[Dataset items]
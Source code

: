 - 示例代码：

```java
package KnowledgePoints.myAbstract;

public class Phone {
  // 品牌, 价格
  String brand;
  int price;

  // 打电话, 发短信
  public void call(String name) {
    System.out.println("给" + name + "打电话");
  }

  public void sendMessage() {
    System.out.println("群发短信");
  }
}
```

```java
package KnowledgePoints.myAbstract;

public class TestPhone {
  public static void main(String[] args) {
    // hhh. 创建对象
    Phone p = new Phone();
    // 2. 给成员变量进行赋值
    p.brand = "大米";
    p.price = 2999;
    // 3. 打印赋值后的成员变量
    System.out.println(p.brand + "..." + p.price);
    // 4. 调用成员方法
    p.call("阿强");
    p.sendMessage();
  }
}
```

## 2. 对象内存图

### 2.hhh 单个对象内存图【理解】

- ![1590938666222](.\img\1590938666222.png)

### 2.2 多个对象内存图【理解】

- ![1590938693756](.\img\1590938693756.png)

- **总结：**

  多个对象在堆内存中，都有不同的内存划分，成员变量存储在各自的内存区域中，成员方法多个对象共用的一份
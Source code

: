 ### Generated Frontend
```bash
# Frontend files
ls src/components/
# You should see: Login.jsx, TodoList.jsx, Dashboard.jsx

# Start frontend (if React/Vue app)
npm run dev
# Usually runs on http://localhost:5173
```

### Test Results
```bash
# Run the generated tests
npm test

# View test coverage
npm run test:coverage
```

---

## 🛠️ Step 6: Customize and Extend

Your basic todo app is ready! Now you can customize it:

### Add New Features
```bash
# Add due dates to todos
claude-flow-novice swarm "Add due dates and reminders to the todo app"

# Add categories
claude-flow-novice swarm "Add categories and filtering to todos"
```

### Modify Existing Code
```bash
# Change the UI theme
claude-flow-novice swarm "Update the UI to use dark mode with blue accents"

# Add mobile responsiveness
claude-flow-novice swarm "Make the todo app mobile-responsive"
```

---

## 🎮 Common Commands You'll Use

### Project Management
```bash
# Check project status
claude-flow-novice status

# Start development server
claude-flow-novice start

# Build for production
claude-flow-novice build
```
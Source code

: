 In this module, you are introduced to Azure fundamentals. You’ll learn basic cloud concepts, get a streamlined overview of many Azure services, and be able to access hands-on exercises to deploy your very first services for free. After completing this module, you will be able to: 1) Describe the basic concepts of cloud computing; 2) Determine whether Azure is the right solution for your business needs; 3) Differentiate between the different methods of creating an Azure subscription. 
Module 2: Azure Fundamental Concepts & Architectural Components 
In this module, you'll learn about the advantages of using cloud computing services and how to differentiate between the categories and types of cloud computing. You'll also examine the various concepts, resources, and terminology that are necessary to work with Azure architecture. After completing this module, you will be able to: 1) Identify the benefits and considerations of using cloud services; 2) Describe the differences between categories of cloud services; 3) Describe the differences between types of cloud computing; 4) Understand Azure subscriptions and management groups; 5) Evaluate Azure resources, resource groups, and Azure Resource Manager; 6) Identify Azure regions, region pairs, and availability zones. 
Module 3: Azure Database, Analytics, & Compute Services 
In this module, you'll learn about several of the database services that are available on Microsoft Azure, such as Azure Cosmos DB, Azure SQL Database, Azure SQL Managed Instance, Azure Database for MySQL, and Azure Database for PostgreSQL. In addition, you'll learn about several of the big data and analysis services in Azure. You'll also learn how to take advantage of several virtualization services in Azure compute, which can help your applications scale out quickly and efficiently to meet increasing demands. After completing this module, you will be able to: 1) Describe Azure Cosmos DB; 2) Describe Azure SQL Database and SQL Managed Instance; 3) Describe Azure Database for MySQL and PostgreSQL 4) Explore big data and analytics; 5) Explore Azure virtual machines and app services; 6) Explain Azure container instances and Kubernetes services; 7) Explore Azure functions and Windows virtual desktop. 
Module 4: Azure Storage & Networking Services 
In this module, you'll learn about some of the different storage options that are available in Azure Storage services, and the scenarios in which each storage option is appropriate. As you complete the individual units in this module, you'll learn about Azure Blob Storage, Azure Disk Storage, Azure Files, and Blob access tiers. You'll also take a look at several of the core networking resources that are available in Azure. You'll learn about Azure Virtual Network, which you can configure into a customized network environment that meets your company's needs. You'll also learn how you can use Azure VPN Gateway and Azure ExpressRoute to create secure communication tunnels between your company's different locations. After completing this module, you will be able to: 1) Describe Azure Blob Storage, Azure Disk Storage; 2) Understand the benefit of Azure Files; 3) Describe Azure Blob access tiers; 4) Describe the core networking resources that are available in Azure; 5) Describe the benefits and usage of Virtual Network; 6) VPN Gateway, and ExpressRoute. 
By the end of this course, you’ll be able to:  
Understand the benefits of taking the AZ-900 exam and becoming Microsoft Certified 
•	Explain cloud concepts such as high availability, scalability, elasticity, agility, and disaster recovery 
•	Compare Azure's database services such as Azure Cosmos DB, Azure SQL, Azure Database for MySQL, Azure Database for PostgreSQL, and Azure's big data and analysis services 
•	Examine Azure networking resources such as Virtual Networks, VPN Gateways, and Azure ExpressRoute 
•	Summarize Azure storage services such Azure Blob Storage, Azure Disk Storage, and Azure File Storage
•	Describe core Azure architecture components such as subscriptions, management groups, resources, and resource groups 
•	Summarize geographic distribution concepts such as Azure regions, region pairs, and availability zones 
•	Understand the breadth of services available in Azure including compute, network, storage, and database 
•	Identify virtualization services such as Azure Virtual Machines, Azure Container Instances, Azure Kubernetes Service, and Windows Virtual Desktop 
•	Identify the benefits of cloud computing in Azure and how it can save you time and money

▶ Your assignment
Using the data above, copy each line that contains "sendMessage".

▶ Written solution
  public void sendMessage() {
    p.sendMessage();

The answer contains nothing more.